Top of Information shown

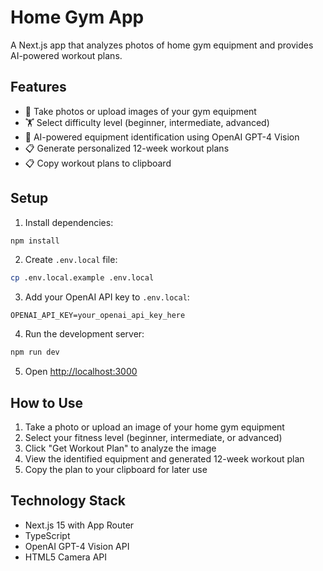 # Home Gym App

A Next.js app that analyzes photos of home gym equipment and provides AI-powered workout plans.

## Features

- 📸 Take photos or upload images of your gym equipment
- 🏋️ Select difficulty level (beginner, intermediate, advanced)
- 🤖 AI-powered equipment identification using OpenAI GPT-4 Vision
- 📋 Generate personalized 12-week workout plans
- 📋 Copy workout plans to clipboard

## Setup

1. Install dependencies:
```bash
npm install
```

2. Create `.env.local` file:
```bash
cp .env.local.example .env.local
```

3. Add your OpenAI API key to `.env.local`:
```
OPENAI_API_KEY=your_openai_api_key_here
```

4. Run the development server:
```bash
npm run dev
```

5. Open [http://localhost:3000](http://localhost:3000)

## How to Use

1. Take a photo or upload an image of your home gym equipment
2. Select your fitness level (beginner, intermediate, or advanced)
3. Click "Get Workout Plan" to analyze the image
4. View the identified equipment and generated 12-week workout plan
5. Copy the plan to your clipboard for later use

## Technology Stack

- Next.js 15 with App Router
- TypeScript
- OpenAI GPT-4 Vision API
- HTML5 Camera API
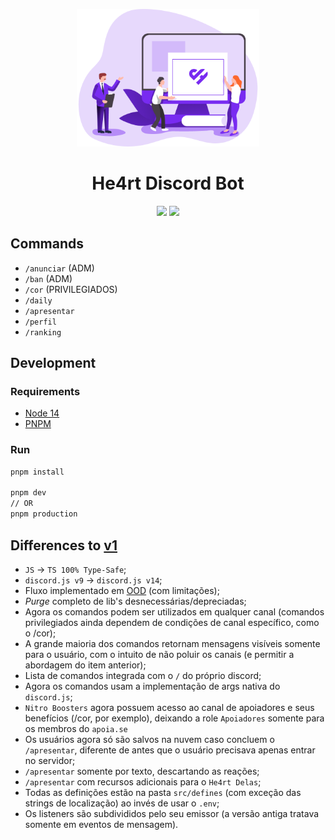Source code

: <p align="center">
  <a href="https://discord.gg/he4rt">
    <img src="./.github/logo.png" height="220">
  </a>
</p>

<h1 align="center">
He4rt Discord Bot
</h1>
<p align="center">
  <a href="https://discord.gg/he4rt"><img src="https://img.shields.io/github/package-json/v/he4rt/he4rt-bot-next?color=782BF1&style=for-the-badge"></a>
  <a href="https://discord.gg/he4rt"><img src="https://img.shields.io/github/license/he4rt/he4rt-bot-next?color=A655FF&style=for-the-badge"></a>
<p>

## Commands

- `/anunciar` (ADM)
- `/ban` (ADM)
- `/cor` (PRIVILEGIADOS)
- `/daily`
- `/apresentar`
- `/perfil`
- `/ranking`

## Development

### Requirements

- [Node 14](https://nodejs.org/en/)
- [PNPM](https://pnpm.io/pt/)

### Run

```bash
pnpm install

pnpm dev
// OR
pnpm production
```


## Differences to [v1](https://github.com/he4rt/He4rt-Bot)

- `JS` -> `TS 100% Type-Safe`;
- `discord.js v9` -> `discord.js v14`;
- Fluxo implementado em [OOD](https://en.wikipedia.org/wiki/Object-oriented_design) (com limitações);
- *Purge* completo de lib's desnecessárias/depreciadas;
- Agora os comandos podem ser utilizados em qualquer canal (comandos privilegiados ainda dependem de condições de canal específico, como o /cor);
- A grande maioria dos comandos retornam mensagens visíveis somente para o usuário, com o intuito de não poluir os canais (e permitir a abordagem do item anterior);
- Lista de comandos integrada com o `/` do próprio discord;
- Agora os comandos usam a implementação de args nativa do `discord.js`;
- `Nitro Boosters` agora possuem acesso ao canal de apoiadores e seus benefícios (/cor, por exemplo), deixando a role `Apoiadores` somente para os membros do `apoia.se`
- Os usuários agora só são salvos na nuvem caso concluem o `/apresentar`, diferente de antes que o usuário precisava apenas entrar no servidor;
- `/apresentar` somente por texto, descartando as reações;
- `/apresentar` com recursos adicionais para o `He4rt Delas`;
- Todas as definições estão na pasta `src/defines` (com exceção das strings de localização) ao invés de usar o `.env`;
- Os listeners são subdivididos pelo seu emissor (a versão antiga tratava somente em eventos de mensagem).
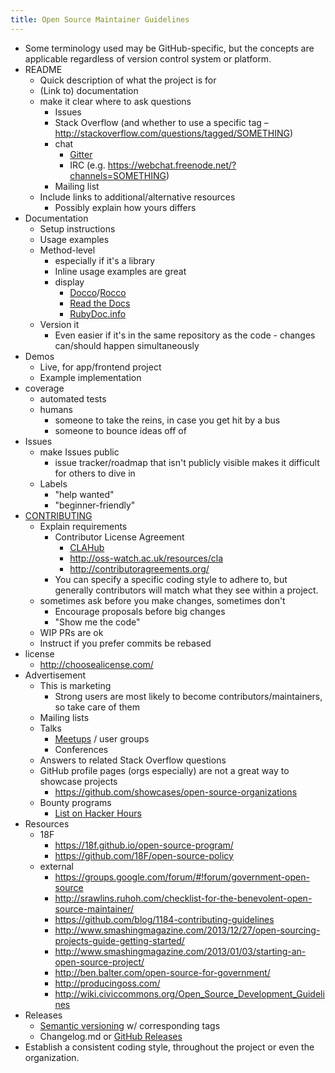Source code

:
 ```yaml
---
title: Open Source Maintainer Guidelines
---
```


* Some terminology used may be GitHub-specific, but the concepts are applicable regardless of version control system or platform.
* README
    * Quick description of what the project is for
    * (Link to) documentation
    * make it clear where to ask questions
        * Issues
        * Stack Overflow (and whether to use a specific tag – http://stackoverflow.com/questions/tagged/SOMETHING)
        * chat
            * [Gitter](https://gitter.im/)
            * IRC (e.g. https://webchat.freenode.net/?channels=SOMETHING)
        * Mailing list
    * Include links to additional/alternative resources
        * Possibly explain how yours differs
* Documentation
    * Setup instructions
    * Usage examples
    * Method-level
        * especially if it's a library
        * Inline usage examples are great
        * display
            * [Docco](http://jashkenas.github.io/docco/)/[Rocco](http://rtomayko.github.io/rocco/)
            * [Read the Docs](https://readthedocs.org/)
            * [RubyDoc.info](http://www.rubydoc.info/)
    * Version it
        * Even easier if it's in the same repository as the code - changes can/should happen simultaneously
* Demos
    * Live, for app/frontend project
    * Example implementation
* coverage
    * automated tests
    * humans
        * someone to take the reins, in case you get hit by a bus
        * someone to bounce ideas off of
* Issues
    * make Issues public
        * issue tracker/roadmap that isn't publicly visible makes it difficult for others to dive in
    * Labels
        * "help wanted"
        * "beginner-friendly"
* [CONTRIBUTING](https://help.github.com/articles/setting-guidelines-for-repository-contributors/)
    * Explain requirements
        * Contributor License Agreement
            * [CLAHub](https://www.clahub.com/)
            * http://oss-watch.ac.uk/resources/cla
            * http://contributoragreements.org/
        * You can specify a specific coding style to adhere to, but generally contributors will match what they see within a project.
    * sometimes ask before you make changes, sometimes don't
        * Encourage proposals before big changes
        * "Show me the code"
    * WIP PRs are ok
    * Instruct if you prefer commits be rebased
* license
    * http://choosealicense.com/
* Advertisement
    * This is marketing
        * Strong users are most likely to become contributors/maintainers, so take care of them
    * Mailing lists
    * Talks
        * [Meetups](http://www.meetup.com/) / user groups
        * Conferences
    * Answers to related Stack Overflow questions
    * GitHub profile pages (orgs especially) are not a great way to showcase projects
        * https://github.com/showcases/open-source-organizations
    * Bounty programs
        * [List on Hacker Hours](http://hackerhours.org/resources.html#getting-involved-in-open-source)
* Resources
    * 18F
        * https://18f.github.io/open-source-program/
        * https://github.com/18F/open-source-policy
    * external
        * https://groups.google.com/forum/#!forum/government-open-source
        * http://srawlins.ruhoh.com/checklist-for-the-benevolent-open-source-maintainer/
        * https://github.com/blog/1184-contributing-guidelines
        * http://www.smashingmagazine.com/2013/12/27/open-sourcing-projects-guide-getting-started/
        * http://www.smashingmagazine.com/2013/01/03/starting-an-open-source-project/
        * http://ben.balter.com/open-source-for-government/
        * http://producingoss.com/
        * http://wiki.civiccommons.org/Open_Source_Development_Guidelines
* Releases
    * [Semantic versioning](http://semver.org/) w/ corresponding tags
    * Changelog.md or [GitHub Releases](https://help.github.com/categories/releases/)
* Establish a consistent coding style, throughout the project or even the organization.
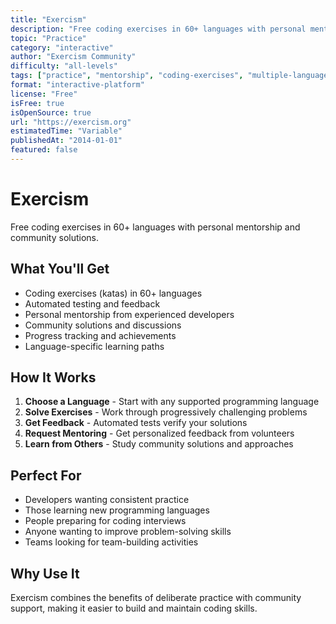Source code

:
```yaml
---
title: "Exercism"
description: "Free coding exercises in 60+ languages with personal mentorship and community solutions"
topic: "Practice"
category: "interactive"
author: "Exercism Community"
difficulty: "all-levels"
tags: ["practice", "mentorship", "coding-exercises", "multiple-languages", "skill-building"]
format: "interactive-platform"
license: "Free"
isFree: true
isOpenSource: true
url: "https://exercism.org"
estimatedTime: "Variable"
publishedAt: "2014-01-01"
featured: false
---
```


# Exercism

Free coding exercises in 60+ languages with personal mentorship and community solutions.

## What You'll Get
- Coding exercises (katas) in 60+ languages
- Automated testing and feedback
- Personal mentorship from experienced developers
- Community solutions and discussions
- Progress tracking and achievements
- Language-specific learning paths

## How It Works
1. **Choose a Language** - Start with any supported programming language
2. **Solve Exercises** - Work through progressively challenging problems
3. **Get Feedback** - Automated tests verify your solutions
4. **Request Mentoring** - Get personalized feedback from volunteers
5. **Learn from Others** - Study community solutions and approaches

## Perfect For
- Developers wanting consistent practice
- Those learning new programming languages
- People preparing for coding interviews
- Anyone wanting to improve problem-solving skills
- Teams looking for team-building activities

## Why Use It
Exercism combines the benefits of deliberate practice with community support, making it easier to build and maintain coding skills.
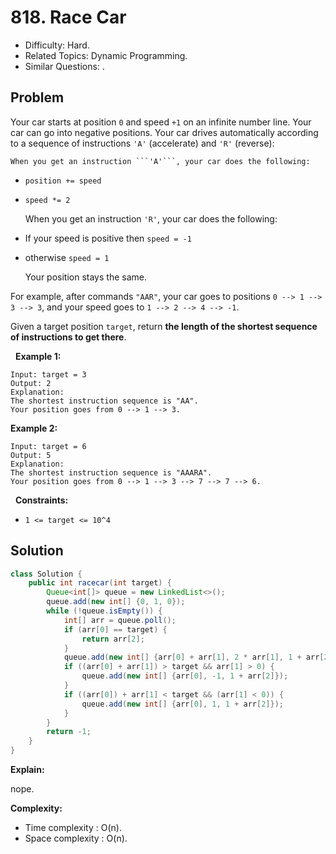 # 818. Race Car

- Difficulty: Hard.
- Related Topics: Dynamic Programming.
- Similar Questions: .

## Problem

Your car starts at position ```0``` and speed ```+1``` on an infinite number line. Your car can go into negative positions. Your car drives automatically according to a sequence of instructions ```'A'``` (accelerate) and ```'R'``` (reverse):


	When you get an instruction ```'A'```, your car does the following:

	
		
- ```position += speed```
		
- ```speed *= 2```
	
	
	When you get an instruction ```'R'```, your car does the following:
	
		
- If your speed is positive then ```speed = -1```
		
- otherwise ```speed = 1```
	
	Your position stays the same.


For example, after commands ```"AAR"```, your car goes to positions ```0 --> 1 --> 3 --> 3```, and your speed goes to ```1 --> 2 --> 4 --> -1```.

Given a target position ```target```, return **the length of the shortest sequence of instructions to get there**.

 
**Example 1:**

```
Input: target = 3
Output: 2
Explanation: 
The shortest instruction sequence is "AA".
Your position goes from 0 --> 1 --> 3.
```

**Example 2:**

```
Input: target = 6
Output: 5
Explanation: 
The shortest instruction sequence is "AAARA".
Your position goes from 0 --> 1 --> 3 --> 7 --> 7 --> 6.
```

 
**Constraints:**


	
- ```1 <= target <= 10^4```



## Solution

```java
class Solution {
    public int racecar(int target) {
        Queue<int[]> queue = new LinkedList<>();
        queue.add(new int[] {0, 1, 0});
        while (!queue.isEmpty()) {
            int[] arr = queue.poll();
            if (arr[0] == target) {
                return arr[2];
            }
            queue.add(new int[] {arr[0] + arr[1], 2 * arr[1], 1 + arr[2]});
            if ((arr[0] + arr[1]) > target && arr[1] > 0) {
                queue.add(new int[] {arr[0], -1, 1 + arr[2]});
            }
            if ((arr[0]) + arr[1] < target && (arr[1] < 0)) {
                queue.add(new int[] {arr[0], 1, 1 + arr[2]});
            }
        }
        return -1;
    }
}
```

**Explain:**

nope.

**Complexity:**

* Time complexity : O(n).
* Space complexity : O(n).
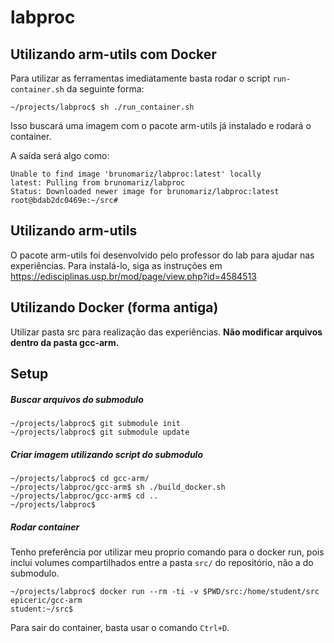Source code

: # labproc

## Utilizando arm-utils com Docker

Para utilizar as ferramentas imediatamente basta rodar o script `run-container.sh` da seguinte forma:

```shell
~/projects/labproc$ sh ./run_container.sh
```

Isso buscará uma imagem com o pacote arm-utils já instalado e rodará o container.

A saída será algo como:

```
Unable to find image 'brunomariz/labproc:latest' locally
latest: Pulling from brunomariz/labproc
Status: Downloaded newer image for brunomariz/labproc:latest
root@bdab2dc0469e:~/src#
```

## Utilizando arm-utils

O pacote arm-utils foi desenvolvido pelo professor do lab para ajudar nas experiências. Para instalá-lo, siga as instruções em https://edisciplinas.usp.br/mod/page/view.php?id=4584513

## Utilizando Docker (forma antiga)

Utilizar pasta src para realização das experiências. **Não modificar arquivos dentro da pasta gcc-arm.**

## Setup

##### Buscar arquivos do submodulo

```shell
~/projects/labproc$ git submodule init
~/projects/labproc$ git submodule update
```

##### Criar imagem utilizando script do submodulo

```shell
~/projects/labproc$ cd gcc-arm/
~/projects/labproc/gcc-arm$ sh ./build_docker.sh
~/projects/labproc/gcc-arm$ cd ..
~/projects/labproc$
```

##### Rodar container

Tenho preferência por utilizar meu proprio comando para o docker run, pois inclui volumes compartilhados entre a pasta `src/` do repositório, não a do submodulo.

```shell
~/projects/labproc$ docker run --rm -ti -v $PWD/src:/home/student/src epiceric/gcc-arm
student:~/src$
```

Para sair do container, basta usar o comando `Ctrl+D`.
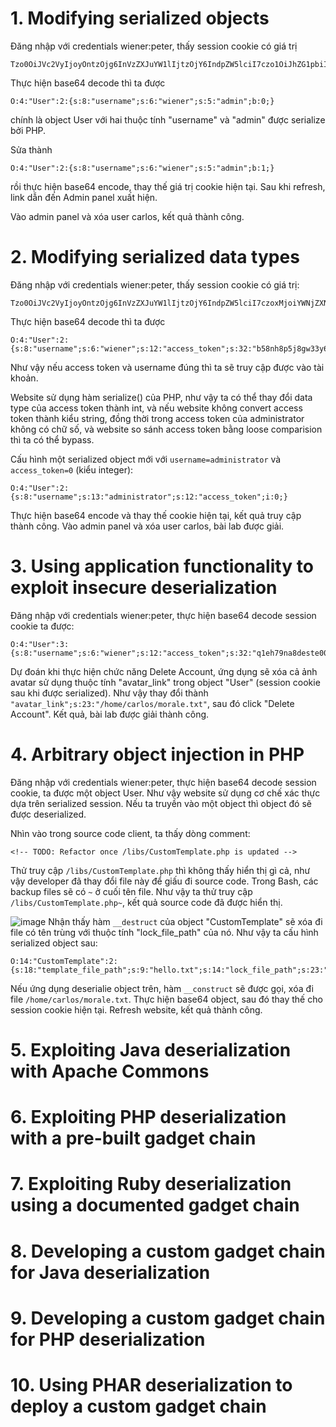 # 1. Modifying serialized objects

Đăng nhập với credentials wiener:peter, thấy session cookie có giá trị 

```
Tzo0OiJVc2VyIjoyOntzOjg6InVzZXJuYW1lIjtzOjY6IndpZW5lciI7czo1OiJhZG1pbiI7YjowO30%3d
```
Thực hiện base64 decode thì ta được 

```
O:4:"User":2:{s:8:"username";s:6:"wiener";s:5:"admin";b:0;}
``` 
chính là object User với hai thuộc tính "username" và "admin" được serialize bởi PHP.

Sửa thành 

```
O:4:"User":2:{s:8:"username";s:6:"wiener";s:5:"admin";b:1;}
```
rồi thực hiện base64 encode, thay thế giá trị cookie hiện tại. Sau khi refresh, link dẫn đến Admin panel xuất hiện.

Vào admin panel và xóa user carlos, kết quả thành công.

# 2. Modifying serialized data types

Đăng nhập với credentials wiener:peter, thấy session cookie có giá trị:

```
Tzo0OiJVc2VyIjoyOntzOjg6InVzZXJuYW1lIjtzOjY6IndpZW5lciI7czoxMjoiYWNjZXNzX3Rva2VuIjtzOjMyOiJiNThuaDhwNWo4Z3czM3k2eXF2ZXB6c2k3eWRqd280NSI7fQ%3d%3d
```
Thực hiện base64 decode thì ta được 
```
O:4:"User":2:{s:8:"username";s:6:"wiener";s:12:"access_token";s:32:"b58nh8p5j8gw33y6yqvepzsi7ydjwo45";}
```
Như vậy nếu access token và username đúng thì ta sẽ truy cập được vào tài khoản.

Website sử dụng hàm serialize() của PHP, như vậy ta có thể thay đổi data type của access token thành int, và nếu website không convert access token thành kiểu string, đồng thời trong access token của administrator không có chữ số, và website so sánh access token bằng loose comparision thì ta có thể bypass.

Cấu hình một serialized object mới với `username=administrator` và `access_token=0` (kiểu integer):
```
O:4:"User":2:{s:8:"username";s:13:"administrator";s:12:"access_token";i:0;}
```
Thực hiện base64 encode và thay thế cookie hiện tại, kết quả truy cập thành công. Vào admin panel và xóa user carlos, bài lab được giải.

# 3. Using application functionality to exploit insecure deserialization
Đăng nhập với credentials wiener:peter, thực hiện base64 decode session cookie ta được:

```
O:4:"User":3:{s:8:"username";s:6:"wiener";s:12:"access_token";s:32:"q1eh79na8deste009sniaq0ytxnirwh5";s:11:"avatar_link";s:19:"users/wiener/avatar";}
```
Dự đoán khi thực hiện chức năng Delete Account, ứng dụng sẽ xóa cả ảnh avatar sử dụng thuộc tính "avatar_link" trong object "User" (session cookie sau khi được serialized). Như vậy thay đổi thành `"avatar_link";s:23:"/home/carlos/morale.txt"`, sau đó click "Delete Account". Kết quả, bài lab được giải thành công.

# 4. Arbitrary object injection in PHP
Đăng nhập với credentials wiener:peter, thực hiện base64 decode session cookie, ta được một object User. Như vậy website sử dụng cơ chế xác thực dựa trên serialized session. Nếu ta truyền vào một object thì object đó sẽ được deserialized.

Nhìn vào trong source code client, ta thấy dòng comment:

```
<!-- TODO: Refactor once /libs/CustomTemplate.php is updated -->
```
Thử truy cập `/libs/CustomTemplate.php` thì không thấy hiển thị gì cả, như vậy developer đã thay đổi file này để giấu đi source code. Trong Bash, các backup files sẽ có `~` ở cuối tên file. Như vậy ta thử truy cập `/libs/CustomTemplate.php~`, kết quả source code đã được hiển thị.

![image](https://user-images.githubusercontent.com/103978452/218042042-8521d715-4df1-44d0-baa7-e3eccb86b470.png)
Nhận thấy hàm `__destruct` của object "CustomTemplate" sẽ xóa đi file có tên trùng với thuộc tính "lock_file_path" của nó. Như vậy ta cấu hình serialized object sau:

```
O:14:"CustomTemplate":2:{s:18:"template_file_path";s:9:"hello.txt";s:14:"lock_file_path";s:23:"/home/carlos/morale.txt";}
```
Nếu ứng dụng deserialie object trên, hàm `__construct` sẽ được gọi, xóa đi file `/home/carlos/morale.txt`. Thực hiện base64 object, sau đó thay thế cho session cookie hiện tại. Refresh website, kết quả thành công.

# 5. Exploiting Java deserialization with Apache Commons

# 6. Exploiting PHP deserialization with a pre-built gadget chain

# 7. Exploiting Ruby deserialization using a documented gadget chain

# 8. Developing a custom gadget chain for Java deserialization

# 9. Developing a custom gadget chain for PHP deserialization

# 10. Using PHAR deserialization to deploy a custom gadget chain
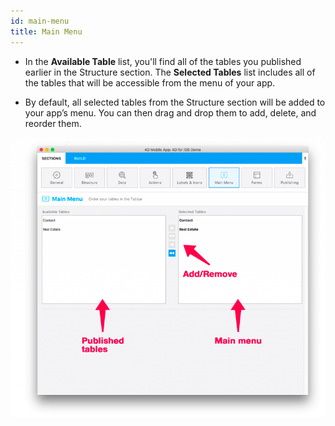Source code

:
 ```yaml
---
id: main-menu
title: Main Menu
---
```


* In the **Available Table** list, you'll find all of the tables you published earlier in the Structure section.
The **Selected Tables** list includes all of the tables that will be accessible from the menu of your app.

* By default, all selected tables from the Structure section will be added to your app’s menu. You can then drag and drop them to add, delete, and reorder them.

![Main menu section](img/Main-menu-section-4D-for-iOS.png)
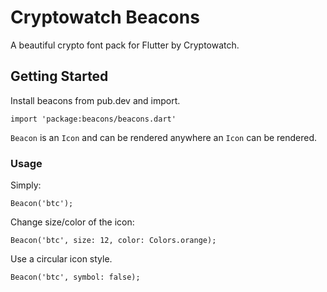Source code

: # Cryptowatch Beacons

A beautiful crypto font pack for Flutter by Cryptowatch.

## Getting Started

Install beacons from pub.dev and import.

`import 'package:beacons/beacons.dart'`

`Beacon` is an `Icon` and can be rendered anywhere an `Icon` can be rendered.

### Usage

Simply:

```
Beacon('btc');
```

Change size/color of the icon:

```
Beacon('btc', size: 12, color: Colors.orange);
```

Use a circular icon style.

```
Beacon('btc', symbol: false);
```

Bottom of Information shown

> Task details
Copy out every line of the listing where the word "data" occurs.

> Problem solution
# 2. Modifying serialized data types
Website sử dụng hàm serialize() của PHP, như vậy ta có thể thay đổi data type của access token thành int, và nếu website không convert access token thành kiểu string, đồng thời trong access token của administrator không có chữ số, và website so sánh access token bằng loose comparision thì ta có thể bypass.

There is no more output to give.